> Problem description
In the material below, some lines may hold the word "итераторе"; state how many do, giving only the number.

*** Block opens ***

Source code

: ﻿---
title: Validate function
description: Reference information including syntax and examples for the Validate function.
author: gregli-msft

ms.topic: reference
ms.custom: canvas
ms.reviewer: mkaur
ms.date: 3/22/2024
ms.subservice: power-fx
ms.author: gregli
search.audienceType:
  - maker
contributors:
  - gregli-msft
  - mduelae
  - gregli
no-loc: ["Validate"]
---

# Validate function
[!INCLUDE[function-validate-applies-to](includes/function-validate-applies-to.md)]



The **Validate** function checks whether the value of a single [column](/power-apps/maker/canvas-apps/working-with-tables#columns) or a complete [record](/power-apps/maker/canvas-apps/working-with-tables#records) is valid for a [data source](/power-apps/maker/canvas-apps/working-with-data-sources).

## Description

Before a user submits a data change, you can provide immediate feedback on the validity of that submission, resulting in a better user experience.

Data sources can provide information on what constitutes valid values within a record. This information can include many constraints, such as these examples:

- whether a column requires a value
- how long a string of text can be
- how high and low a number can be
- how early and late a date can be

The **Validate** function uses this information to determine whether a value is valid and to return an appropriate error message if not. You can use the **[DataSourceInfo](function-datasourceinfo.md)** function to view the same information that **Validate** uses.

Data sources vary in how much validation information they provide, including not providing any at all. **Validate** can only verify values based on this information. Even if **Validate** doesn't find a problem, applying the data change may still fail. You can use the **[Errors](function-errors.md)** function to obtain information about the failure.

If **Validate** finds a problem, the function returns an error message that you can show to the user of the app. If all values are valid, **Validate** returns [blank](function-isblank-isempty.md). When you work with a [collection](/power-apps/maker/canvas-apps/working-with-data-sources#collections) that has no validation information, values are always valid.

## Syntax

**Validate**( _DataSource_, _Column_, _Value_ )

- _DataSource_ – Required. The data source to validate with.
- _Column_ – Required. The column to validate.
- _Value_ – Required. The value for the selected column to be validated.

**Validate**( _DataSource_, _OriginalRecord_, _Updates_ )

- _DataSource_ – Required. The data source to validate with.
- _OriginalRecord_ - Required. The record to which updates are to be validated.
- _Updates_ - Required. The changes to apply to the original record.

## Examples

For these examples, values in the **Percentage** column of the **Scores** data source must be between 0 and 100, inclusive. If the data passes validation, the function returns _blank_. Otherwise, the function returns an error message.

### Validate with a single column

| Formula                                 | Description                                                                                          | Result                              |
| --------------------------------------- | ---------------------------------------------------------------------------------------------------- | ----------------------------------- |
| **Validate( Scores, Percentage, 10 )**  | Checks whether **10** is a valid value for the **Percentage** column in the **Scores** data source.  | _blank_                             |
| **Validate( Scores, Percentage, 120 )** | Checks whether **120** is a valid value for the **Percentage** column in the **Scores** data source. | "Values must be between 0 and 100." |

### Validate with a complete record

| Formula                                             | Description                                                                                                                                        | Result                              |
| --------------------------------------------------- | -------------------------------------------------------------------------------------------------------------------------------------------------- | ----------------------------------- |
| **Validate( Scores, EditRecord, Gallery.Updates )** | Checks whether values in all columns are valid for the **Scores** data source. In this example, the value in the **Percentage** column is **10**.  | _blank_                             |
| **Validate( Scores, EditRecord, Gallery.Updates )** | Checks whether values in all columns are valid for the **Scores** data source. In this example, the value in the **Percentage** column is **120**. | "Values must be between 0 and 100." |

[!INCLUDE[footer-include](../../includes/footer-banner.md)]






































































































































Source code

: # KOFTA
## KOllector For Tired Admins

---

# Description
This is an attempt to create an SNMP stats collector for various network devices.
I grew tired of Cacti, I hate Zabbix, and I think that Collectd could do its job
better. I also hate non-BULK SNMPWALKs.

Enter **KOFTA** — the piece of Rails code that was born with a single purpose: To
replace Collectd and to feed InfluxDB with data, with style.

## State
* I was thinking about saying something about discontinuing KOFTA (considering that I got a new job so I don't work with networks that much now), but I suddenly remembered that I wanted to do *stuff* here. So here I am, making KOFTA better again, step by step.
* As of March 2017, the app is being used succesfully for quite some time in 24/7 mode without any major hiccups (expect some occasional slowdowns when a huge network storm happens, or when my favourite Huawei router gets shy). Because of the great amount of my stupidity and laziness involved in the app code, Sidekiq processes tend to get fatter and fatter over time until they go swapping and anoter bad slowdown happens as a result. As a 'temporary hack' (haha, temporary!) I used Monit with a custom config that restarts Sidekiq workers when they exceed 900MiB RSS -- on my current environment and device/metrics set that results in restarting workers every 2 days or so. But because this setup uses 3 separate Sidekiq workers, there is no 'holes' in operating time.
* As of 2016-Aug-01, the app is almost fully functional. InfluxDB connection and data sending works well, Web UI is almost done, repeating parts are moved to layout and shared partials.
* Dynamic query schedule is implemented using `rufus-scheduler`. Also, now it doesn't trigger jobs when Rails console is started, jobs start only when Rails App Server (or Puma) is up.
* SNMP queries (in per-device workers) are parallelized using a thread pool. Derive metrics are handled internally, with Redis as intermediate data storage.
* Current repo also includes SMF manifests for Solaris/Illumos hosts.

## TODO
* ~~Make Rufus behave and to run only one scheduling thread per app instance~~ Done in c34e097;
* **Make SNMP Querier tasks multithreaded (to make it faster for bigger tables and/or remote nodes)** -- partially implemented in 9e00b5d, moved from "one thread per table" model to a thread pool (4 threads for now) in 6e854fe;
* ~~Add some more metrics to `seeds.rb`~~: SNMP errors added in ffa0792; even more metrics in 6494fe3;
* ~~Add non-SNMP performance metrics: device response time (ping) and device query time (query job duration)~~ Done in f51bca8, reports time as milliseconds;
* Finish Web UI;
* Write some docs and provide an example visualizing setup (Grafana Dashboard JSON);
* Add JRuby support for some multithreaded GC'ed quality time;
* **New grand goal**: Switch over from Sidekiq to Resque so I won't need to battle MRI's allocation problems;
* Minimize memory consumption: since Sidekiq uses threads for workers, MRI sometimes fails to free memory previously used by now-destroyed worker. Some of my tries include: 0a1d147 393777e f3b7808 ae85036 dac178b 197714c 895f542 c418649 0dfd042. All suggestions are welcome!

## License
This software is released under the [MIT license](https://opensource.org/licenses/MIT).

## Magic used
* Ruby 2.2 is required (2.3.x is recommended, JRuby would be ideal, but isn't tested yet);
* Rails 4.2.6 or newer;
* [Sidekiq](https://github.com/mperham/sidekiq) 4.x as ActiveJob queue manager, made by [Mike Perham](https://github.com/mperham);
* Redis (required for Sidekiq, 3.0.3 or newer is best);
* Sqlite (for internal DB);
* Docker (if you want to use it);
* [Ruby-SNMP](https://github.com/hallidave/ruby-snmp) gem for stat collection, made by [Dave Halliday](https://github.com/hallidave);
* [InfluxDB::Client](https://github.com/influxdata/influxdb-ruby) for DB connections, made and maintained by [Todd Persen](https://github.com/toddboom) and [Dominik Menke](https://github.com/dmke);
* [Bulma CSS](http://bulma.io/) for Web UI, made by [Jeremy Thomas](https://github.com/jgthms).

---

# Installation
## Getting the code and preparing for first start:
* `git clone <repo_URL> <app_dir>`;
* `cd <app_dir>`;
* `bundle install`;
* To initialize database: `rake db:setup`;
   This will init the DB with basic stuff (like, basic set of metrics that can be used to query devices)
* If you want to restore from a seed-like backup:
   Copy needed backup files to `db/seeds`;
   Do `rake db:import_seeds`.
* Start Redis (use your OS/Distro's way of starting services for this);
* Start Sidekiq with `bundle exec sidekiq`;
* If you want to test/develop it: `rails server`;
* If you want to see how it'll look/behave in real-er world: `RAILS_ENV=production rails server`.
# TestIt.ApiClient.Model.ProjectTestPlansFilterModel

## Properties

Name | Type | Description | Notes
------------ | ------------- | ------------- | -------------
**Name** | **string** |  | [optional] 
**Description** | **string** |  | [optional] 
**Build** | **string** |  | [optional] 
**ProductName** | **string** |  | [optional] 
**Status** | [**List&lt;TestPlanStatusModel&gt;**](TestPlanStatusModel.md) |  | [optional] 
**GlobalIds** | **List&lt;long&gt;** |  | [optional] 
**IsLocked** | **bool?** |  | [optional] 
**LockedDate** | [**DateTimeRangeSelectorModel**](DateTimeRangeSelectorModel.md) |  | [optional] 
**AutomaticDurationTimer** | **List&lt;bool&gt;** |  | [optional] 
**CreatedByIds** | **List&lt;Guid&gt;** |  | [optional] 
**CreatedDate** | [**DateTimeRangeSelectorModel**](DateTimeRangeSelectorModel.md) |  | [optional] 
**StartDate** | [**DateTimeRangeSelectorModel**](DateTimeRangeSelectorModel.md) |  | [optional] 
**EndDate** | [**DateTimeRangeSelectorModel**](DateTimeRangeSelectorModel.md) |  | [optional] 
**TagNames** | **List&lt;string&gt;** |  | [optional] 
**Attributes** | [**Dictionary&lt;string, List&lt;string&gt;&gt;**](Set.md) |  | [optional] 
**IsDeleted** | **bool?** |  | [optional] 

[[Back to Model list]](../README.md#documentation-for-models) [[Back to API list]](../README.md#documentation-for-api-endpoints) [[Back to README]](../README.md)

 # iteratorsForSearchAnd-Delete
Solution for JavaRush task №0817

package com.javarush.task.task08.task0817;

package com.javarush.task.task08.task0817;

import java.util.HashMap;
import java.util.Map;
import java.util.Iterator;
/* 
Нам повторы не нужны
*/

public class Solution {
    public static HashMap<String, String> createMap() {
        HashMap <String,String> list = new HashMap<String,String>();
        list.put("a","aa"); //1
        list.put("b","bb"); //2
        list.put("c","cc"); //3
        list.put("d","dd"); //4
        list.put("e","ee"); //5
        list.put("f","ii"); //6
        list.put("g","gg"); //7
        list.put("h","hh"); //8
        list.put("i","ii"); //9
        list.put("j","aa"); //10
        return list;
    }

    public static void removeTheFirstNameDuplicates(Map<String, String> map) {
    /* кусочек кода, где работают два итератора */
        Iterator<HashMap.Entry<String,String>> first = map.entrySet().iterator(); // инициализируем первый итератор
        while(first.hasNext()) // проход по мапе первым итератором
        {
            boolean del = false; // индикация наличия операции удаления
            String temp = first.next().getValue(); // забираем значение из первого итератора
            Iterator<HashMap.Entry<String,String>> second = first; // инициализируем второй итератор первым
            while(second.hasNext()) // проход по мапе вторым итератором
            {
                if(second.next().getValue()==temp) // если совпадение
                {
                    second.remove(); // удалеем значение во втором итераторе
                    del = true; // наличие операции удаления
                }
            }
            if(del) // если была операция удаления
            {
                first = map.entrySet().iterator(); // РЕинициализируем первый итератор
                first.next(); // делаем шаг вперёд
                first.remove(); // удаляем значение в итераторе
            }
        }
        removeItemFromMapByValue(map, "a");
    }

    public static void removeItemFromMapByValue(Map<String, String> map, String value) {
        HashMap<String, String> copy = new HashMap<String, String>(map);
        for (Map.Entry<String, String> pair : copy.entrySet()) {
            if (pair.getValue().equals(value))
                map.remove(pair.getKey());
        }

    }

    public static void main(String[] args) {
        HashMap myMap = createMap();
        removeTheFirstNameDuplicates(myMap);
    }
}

*** Block closes ***

> Solution to this exercise
2